───── DATASET CONTENT

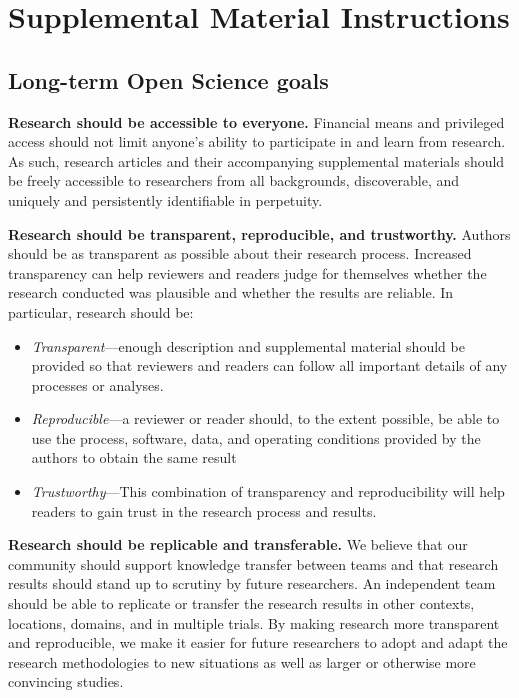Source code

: \documentclass[widereview]{vgtc}             %
\begin{document}
\section{Supplemental Material Instructions}
\label{sec:supplement_inst}

\subsection{Long-term Open Science goals}

\textbf{Research should be accessible to everyone.}
Financial means and privileged access should not limit anyone's ability to participate in and learn from research.
As such, research articles and their accompanying supplemental materials should be freely accessible to researchers from all backgrounds, discoverable, and uniquely and persistently identifiable in perpetuity.

\textbf{Research should be transparent, reproducible, and trustworthy.}
Authors should be as transparent as possible about their research process.
Increased transparency can help reviewers and readers judge for themselves whether the research conducted was plausible and whether the results are reliable.
In particular, research should be:
\begin{itemize}
	\item \textit{Transparent}---enough description and supplemental material should be provided so that reviewers and readers can follow all important details of any processes or analyses.
	
	\item \textit{Reproducible}---a reviewer or reader should, to the extent possible, be able to use the process, software, data, and operating conditions provided by the authors to obtain the same result
	
	\item \textit{Trustworthy}---This combination of transparency and reproducibility will help readers to gain trust in the research process and results.
\end{itemize}
	
\textbf{Research should be replicable and transferable.}
We believe that our community should support knowledge transfer between teams and that research results should stand up to scrutiny by future researchers. An independent team should be able to replicate or transfer the research results in other contexts, locations, domains, and in multiple trials. By making research more transparent and reproducible, we make it easier for future researchers to adopt and adapt the research methodologies to new situations as well as larger or otherwise more convincing studies.
\end{document}
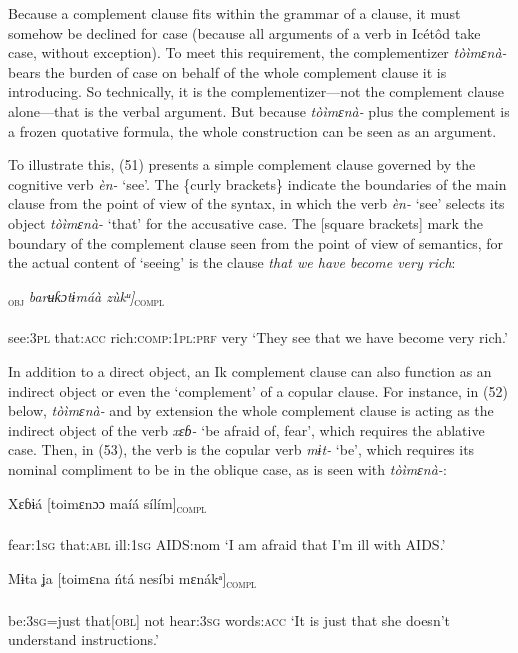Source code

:Because a complement clause fits within the grammar of a clause, it must somehow be declined for case (because all arguments of a verb in Icétôd take case, without exception). To meet this requirement, the complementizer \textit{tòìmɛnà-} bears the burden of case on behalf of the whole complement clause it is introducing. So technically, it is the complementizer—not the complement clause alone—that is the verbal argument. But because \textit{tòìmɛnà-} plus the complement is a frozen quotative formula, the whole construction can be seen as an argument.

To illustrate this, (51) presents a simple complement clause governed by the cognitive verb \textit{èn-} ‘see’. The \{curly brackets\} indicate the boundaries of the main clause from the point of view of the syntax, in which the verb \textit{èn-} ‘see’ selects its object \textit{tòìmɛnà-} ‘that’ for the accusative case. The [square brackets] mark the boundary of the complement clause seen from the point of view of semantics, for the actual content of ‘seeing’ is the clause \textit{that we have become very rich}:




\ea\label{ex:}
\gll {\{Enáta  [toimɛnaa\}}\textsc{\textsubscript{obj}}\textit{ barʉƙɔtɨmáà   zùkᵘ]}\textsc{\textsubscript{compl}} \\
    \\
see:\textsc{3pl}   that:\textsc{acc}    rich:\textsc{comp:1pl:prf}   very
\glt ‘They see that we have become very rich.’ 
\z


In addition to a direct object, an Ik complement clause can also function as an indirect object or even the ‘complement’ of a copular clause. For instance, in (52) below, \textit{tòìmɛnà-} and by extension the whole complement clause is acting as the indirect object of the verb \textit{xɛɓ-} ‘be afraid of, fear’, which requires the ablative case. Then, in (53), the verb is the copular verb \textit{mɨt-} ‘be’, which requires its nominal compliment to be in the oblique case, as is seen with \textit{tòìmɛnà-}:



\ea\label{ex:}
\gll Xɛɓɨá     [toimɛnɔɔ   maíá     sílím]\textsc{\textsubscript{compl}} \\
    \\
fear:\textsc{1sg}   that:\textsc{abl}   ill:\textsc{1sg}   AIDS:nom
\glt ‘I am afraid that I’m ill with AIDS.’ 
\z




\ea\label{ex:}
\gll Mɨta ʝa   [toimɛna   ńtá   nesíbi       mɛnákᵃ]\textsc{\textsubscript{compl}} \\
    \\
be:\textsc{3sg}=just   that[\textsc{obl}]   not   hear:\textsc{3sg} words:\textsc{acc}
\glt ‘It is just that she doesn’t understand instructions.’ 
\z






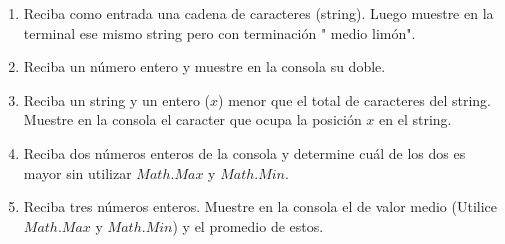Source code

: \begin{enumerate}
	\item Reciba como entrada una cadena de caracteres (string).
        Luego muestre en la terminal ese mismo string pero con terminación " medio limón".
	\item Reciba un número entero y muestre en la consola su doble.
	\item Reciba un string y un entero ($x$) menor que el total de caracteres del string. Muestre en la consola el caracter que ocupa la posición $x$ en el string.
    \item Reciba dos números enteros de la consola y determine cuál de los dos es mayor sin utilizar $Math.Max$ y $Math.Min$.
	\item Reciba tres números enteros. Muestre en la consola el de valor medio (Utilice $Math.Max$ y $Math.Min$) y el promedio de estos.
\end{enumerate}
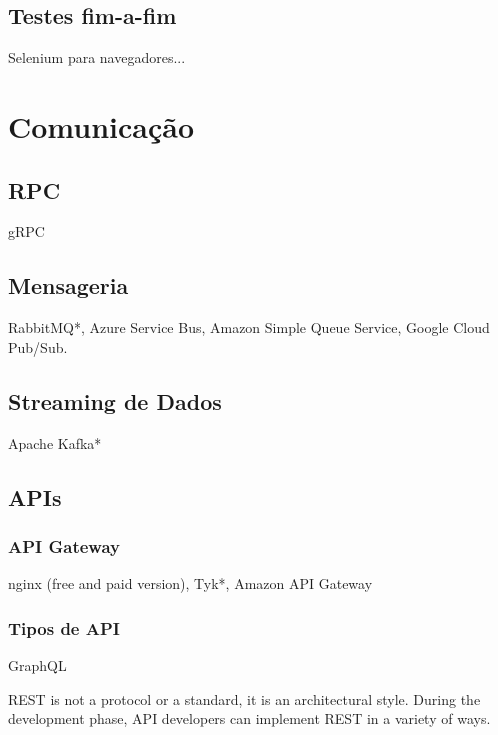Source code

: \subsection{Testes fim-a-fim}
Selenium para navegadores...


\section{Comunicação}

\subsection{RPC}
gRPC 

\subsection{Mensageria}
RabbitMQ*, Azure Service Bus, Amazon Simple Queue Service, Google Cloud Pub/Sub.

\subsection{Streaming de Dados}
Apache Kafka*

\subsection{APIs}

\subsubsection{API Gateway}
nginx (free and paid version), Tyk*, Amazon API Gateway

\subsubsection{Tipos de API}

GraphQL 

REST is not a protocol or a standard, it is an architectural style. During the development phase, API developers can implement REST in a variety of ways.

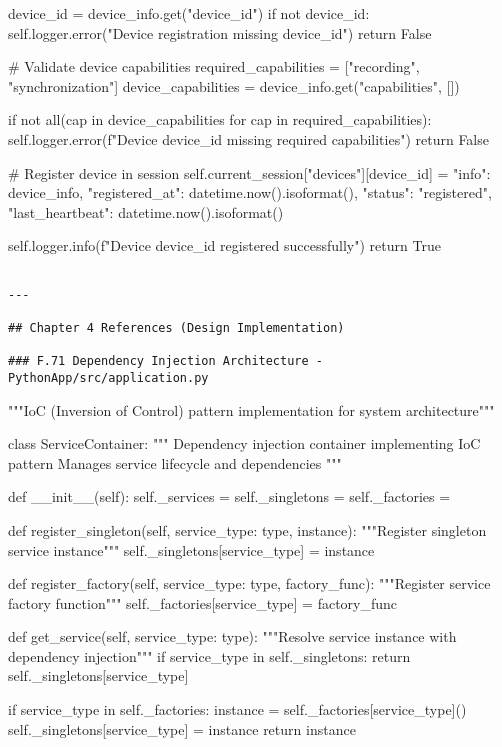 \documentclass[12pt,a4paper]{report}
\begin{document}
    device\_id = device\_info.get("device\_id")
    if not device\_id:
        self.logger.error("Device registration missing device\_id")
        return False

    \# Validate device capabilities
    required\_capabilities = ["recording", "synchronization"]
    device\_capabilities = device\_info.get("capabilities", [])

    if not all(cap in device\_capabilities for cap in required\_capabilities):
        self.logger.error(f"Device {device\_id} missing required capabilities")
        return False

    \# Register device in session
    self.current\_session["devices"][device\_id] = {
        "info": device\_info,
        "registered\_at": datetime.now().isoformat(),
        "status": "registered",
        "last\_heartbeat": datetime.now().isoformat()
    }

    self.logger.info(f"Device {device\_id} registered successfully")
    return True
\begin{verbatim}

---

## Chapter 4 References (Design Implementation)

### F.71 Dependency Injection Architecture - PythonApp/src/application.py

\end{verbatim}
"""IoC (Inversion of Control) pattern implementation for system architecture"""


class ServiceContainer:
    """
    Dependency injection container implementing IoC pattern
    Manages service lifecycle and dependencies
    """

    def \_\_init\_\_(self):
        self.\_services = {}
        self.\_singletons = {}
        self.\_factories = {}

    def register\_singleton(self, service\_type: type, instance):
        """Register singleton service instance"""
        self.\_singletons[service\_type] = instance

    def register\_factory(self, service\_type: type, factory\_func):
        """Register service factory function"""
        self.\_factories[service\_type] = factory\_func

    def get\_service(self, service\_type: type):
        """Resolve service instance with dependency injection"""
        if service\_type in self.\_singletons:
            return self.\_singletons[service\_type]

        if service\_type in self.\_factories:
            instance = self.\_factories[service\_type]()
            self.\_singletons[service\_type] = instance
            return instance
\end{document}
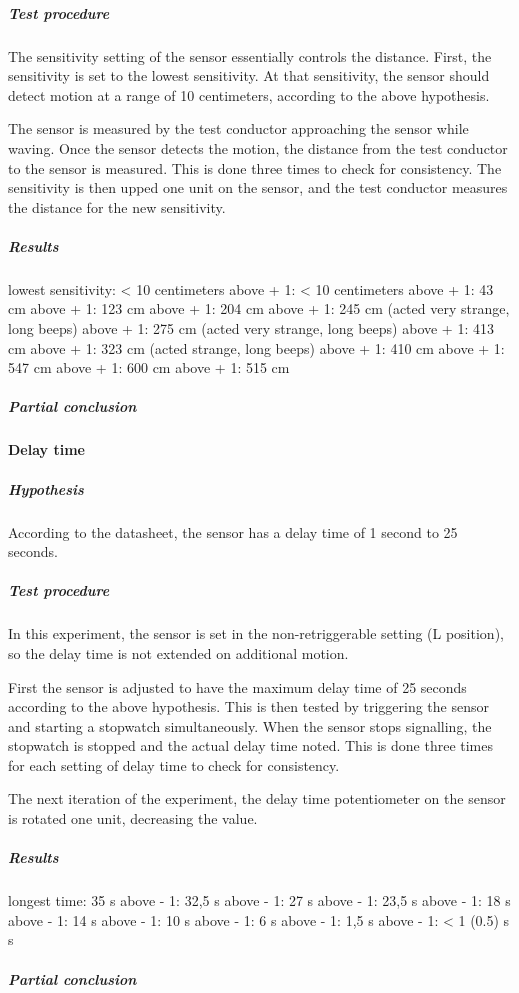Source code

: \subparagraph{Test procedure}

The sensitivity setting of the sensor essentially controls the distance. First,
the sensitivity is set to the lowest sensitivity. At that sensitivity, the
sensor should detect motion at a range of 10 centimeters, according to the above
hypothesis.

The sensor is measured by the test conductor approaching the sensor while
waving. Once the sensor detects the motion, the distance from the test conductor
to the sensor is measured. This is done three times to check for consistency. The sensitivity is then upped one unit on the sensor,
and the test conductor measures the distance for the new sensitivity.

\subparagraph{Results}

lowest sensitivity: < 10 centimeters
above + 1: < 10 centimeters
above + 1: 43 cm
above + 1: 123 cm
above + 1: 204 cm
above + 1: 245 cm (acted very strange, long beeps)
above + 1: 275 cm (acted very strange, long beeps)
above + 1: 413 cm
above + 1: 323 cm (acted strange, long beeps)
above + 1: 410 cm
above + 1: 547 cm
above + 1: 600 cm
above + 1: 515 cm


\subparagraph{Partial conclusion}


\paragraph{Delay time}

\subparagraph{Hypothesis}

According to the datasheet, the sensor has a delay time of 1 second to 25 seconds.

\subparagraph{Test procedure}

In this experiment, the sensor is set in the non-retriggerable setting (L
position), so the delay time is not extended on additional motion.

First the sensor is adjusted to have the maximum delay time of 25 seconds
according to the above hypothesis. This is then tested by triggering the sensor
and starting a stopwatch simultaneously. When the sensor stops signalling, the
stopwatch is stopped and the actual delay time noted. This is done three times
for each setting of delay time to check for consistency.

The next iteration of the experiment, the delay time potentiometer on the sensor
is rotated one unit, decreasing the value.

\subparagraph{Results}

longest time: 35 s
above - 1: 32,5 s
above - 1: 27 s
above - 1: 23,5 s
above - 1: 18 s
above - 1: 14 s
above - 1: 10 s
above - 1: 6 s
above - 1: 1,5 s
above - 1: < 1 (0.5) s s

\subparagraph{Partial conclusion}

──────────

#### [WHAT YOU NEED TO DO]
Each line in which the string "strange" is found must be copied from the data.

#### [RESULT]
above + 1: 245 cm (acted very strange, long beeps)
above + 1: 275 cm (acted very strange, long beeps)
above + 1: 323 cm (acted strange, long beeps)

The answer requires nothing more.